Now, we only know that the tallest cow is head P, its height is H, and the height of the remaining cows is unknown.
However, we also know that there are M pairs of relationships in this herd of cattle. Each pair of relationships indicates that two cattle A and B can see each other.
What is the maximum possible value of the height of each cow?
Input format
Input integers N, P, H, M in the first line, and the data is separated by spaces.
In the next M lines, each line outputs two integers A and B, representing that the cow A and the cow B can see each other, and the data is separated by spaces.
Output format A
total of N lines of data are output, and each line outputs an integer.
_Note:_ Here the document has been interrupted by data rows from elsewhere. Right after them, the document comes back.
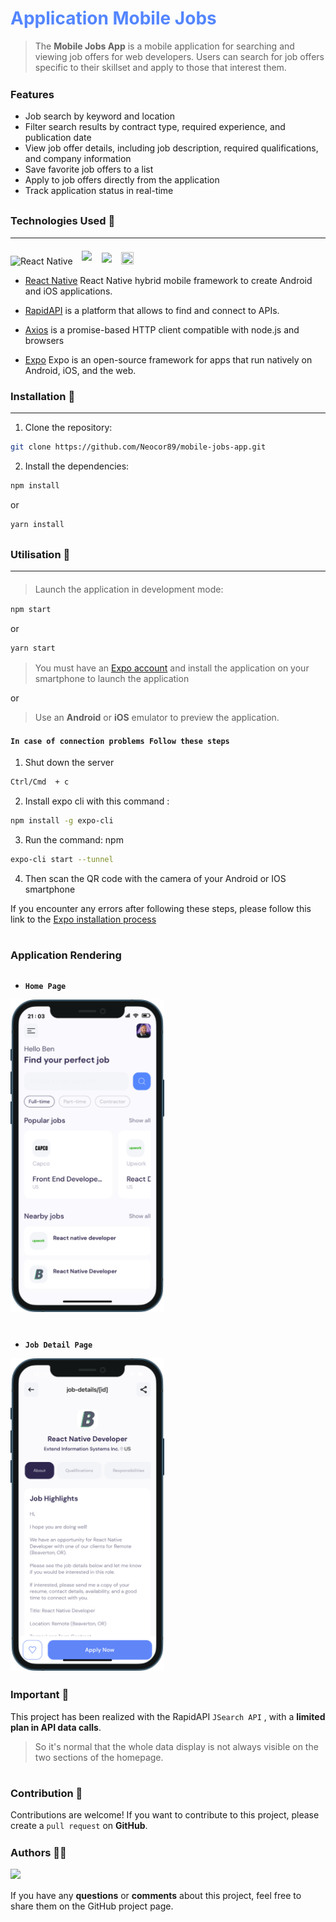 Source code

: # <span style="color: #5486ff;">**Application Mobile Jobs**</span>

> The **Mobile Jobs App** is a mobile application for searching and viewing job offers for web developers. Users can search for job offers specific to their skillset and apply to those that interest them.

<div style="margin-top: 25px;"></div>

<div style="margin-top: 10px;"></div>

### **Features**

- Job search by keyword and location
- Filter search results by contract type, required experience, and publication date
- View job offer details, including job description, required qualifications, and company information
- Save favorite job offers to a list
- Apply to job offers directly from the application
- Track application status in real-time

<div style="margin-top: 30px;"></div>

### **Technologies Used** 🤖

---

<div style="margin-top: 20px;"></div>

![React Native](https://img.shields.io/badge/react_native-%2320232a.svg?style=for-the-badge&logo=react&logoColor=%2361DAFB)
<img style="width: 90px; margin-bottom: 6px; margin-left: 10px;" src="https://axios-http.com/assets/logo.svg" />
<img style="width: 90px; margin-bottom: 3px; margin-left: 12px;" src="https://rapidapi.com/static-assets/default/dark-logo-78e48dc1-ca3f-4d67-a6f5-74032f439c8b.svg" />
<img style="width: 20px; height: 20px; margin-bottom: 3px; margin-left: 12px;" src="https://res.cloudinary.com/dwoifuutn/image/upload/v1680791231/expo-logo_i84gbk.png" />

<div style="margin-top: 10px;"></div>

- [React Native]("https://reactnative.dev/") React Native hybrid mobile framework to create Android and iOS applications.

- [RapidAPI]("https://rapidapi.com/hub") is a platform that allows to find and connect to APIs.

- [Axios]("https://axios-http.com/") is a promise-based HTTP client compatible with node.js and browsers

- [Expo]("https://expo.dev/") Expo is an open-source framework for apps that run natively on Android, iOS, and the web.

<div style="margin-top: 20px;"></div>

### **Installation 🚀**

---

<div style="margin-top: 10px;"></div>

1. Clone the repository:

```sh
git clone https://github.com/Neocor89/mobile-jobs-app.git
```

<div style="margin-top: 10px;"></div>

2. Install the dependencies:

```sh
npm install
```

or

```sh
yarn install
```

<div style="margin-top: 30px;"></div>

### **Utilisation 👷**

---

<div style="margin-top: 20px;"></div>

> Launch the application in development mode:

<div style="margin-top: 15px;"></div>

```sh
npm start
```

or

```sh
yarn start
```

<div style="margin-top: 15px;"></div>

> You must have an [Expo account]("https://expo.dev/") and install the application on your smartphone to launch the application

or

> Use an **Android** or **iOS** emulator to preview the application.

<div style="margin-top: 20px;"></div>

#### `In case of connection problems Follow these steps`

<div style="margin-top: 10px;"></div>

1. Shut down the server

```sh
Ctrl/Cmd  + c
```

<div style="margin-top: 10px;"></div>

2. Install expo cli with this command :

```sh
npm install -g expo-cli
```

<div style="margin-top: 10px;"></div>

3. Run the command: npm

```sh
expo-cli start --tunnel
```

4. Then scan the QR code with the camera of your Android or IOS smartphone

If you encounter any errors after following these steps, please follow this link to the [Expo installation process]("https://docs.expo.dev/get-started/create-a-new-app/")

#

### **Application Rendering**

<div style="margin-top: 30px;"></div>

- **`Home Page`**

<img src="assets/images/iphone-readme-homePage.png" style="height: 500px"/>

<div style="margin-top: 40px;"></div>

- **`Job Detail Page`**

<img src="assets/images/iphone-readme-jobDetals-page.png" style="height: 500px"/>

<div style="margin-top: 25px;"></div>

### **Important** 🚨

<div style="margin-top: 10px;"></div>

This project has been realized with the RapidAPI `JSearch API` , with a **limited plan in API data calls**.

<div style="margin-top: 10px;"></div>

> So it's normal that the whole data display is not always visible on the two sections of the homepage.

<div style="margin-top: 10px;"></div>

#

<div style="margin-top: 15px;"></div>

### **Contribution** 🤝

Contributions are welcome! If you want to contribute to this project, please create a `pull request` on **GitHub**.

<div style="margin-top: 25px;"></div>

### **Authors** 👨‍💻

<div style="margin-top: 15px;"></div>

<img style="object-fit: cover;" src="https://res.cloudinary.com/dwoifuutn/image/upload/v1674552363/blog-banner_ovjyfb.png" />

<div style="margin-top: 15px;"></div>

If you have any **questions** or **comments** about this project, feel free to share them on the GitHub project page.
The integer output in the i-th line represents the maximum possible height of the i-th cow.
Data range
1≤N≤10000,
1≤H≤1000000
, 1≤A,
B≤10000 , 0≤M≤10000
Input sample:
9 3 5 5
1 3
5 3
4 3
3 7
9 8
Output sample:
5
4
5
3
4
4
5
5
5
Note:
The relationship pair given in this question may be duplicated
/*
因为这题中除最高的牛已知身高,其余的身高均未知。所以可以假设所有的牛与最高的牛身高相同。假设均为 h
1、朴素方法:
开一个数组并初始化全为身高为h的牛。给出一对关系(i , j)表示牛i与牛j可以相互看到,即中间的牛严格比i和j小。
若此前未给出(i, j)的关系对,即将(i , j)中间的牛[i + 1 ~ j - 1] - 1
复杂度分析:若给出 M 个关系对,平均处理长度为 N。处理牛的复杂度O(N), O(N * M)
2、差分序列:
使用一个差分数组处理, 在朴素方法上处理中间牛的方法简化,只需要在c[i + 1]上加1,c[j]减一。
则可以达到(i , j)中间的牛[i + 1 ~ j - 1] - 1 的同样效果。
复杂度分析:若给出 M 个关系对,平均处理长度为 N 。处理牛的复杂度O(1), O(M)
*/
#include <iostream>
#include <algorithm>
#include <cstdio>
#include <cstring>
#include <map>
using namespace std;
const int N = 10010;//牛的最多多少个
int c[N];//牛的差分序列
map<pair<int,int>, bool>existed;//判断关系对是否存在重复
int main(){
int n, p, h, m;
cin >> n >> p >> h >> m;
memset(c, 0, sizeof(c));
for(int i = 1; i <= m; i++){
int a, b;
cin >> a >> b;
if(a > b)swap(a , b);//保证a比b小,即(a, b)是有效的
if(existed[make_pair(a, b)])continue;//若关系对之前已判断则不需要再处理
c[a + 1]--, c[b]++;//处理c[i + 1 ~ j - 1]的牛
existed[make_pair(a, b)] = true;
}
for(int i = 1; i <= n; i++){
c[i] += c[i - 1];
cout << h + c[i] << endl;
}
return 0;
}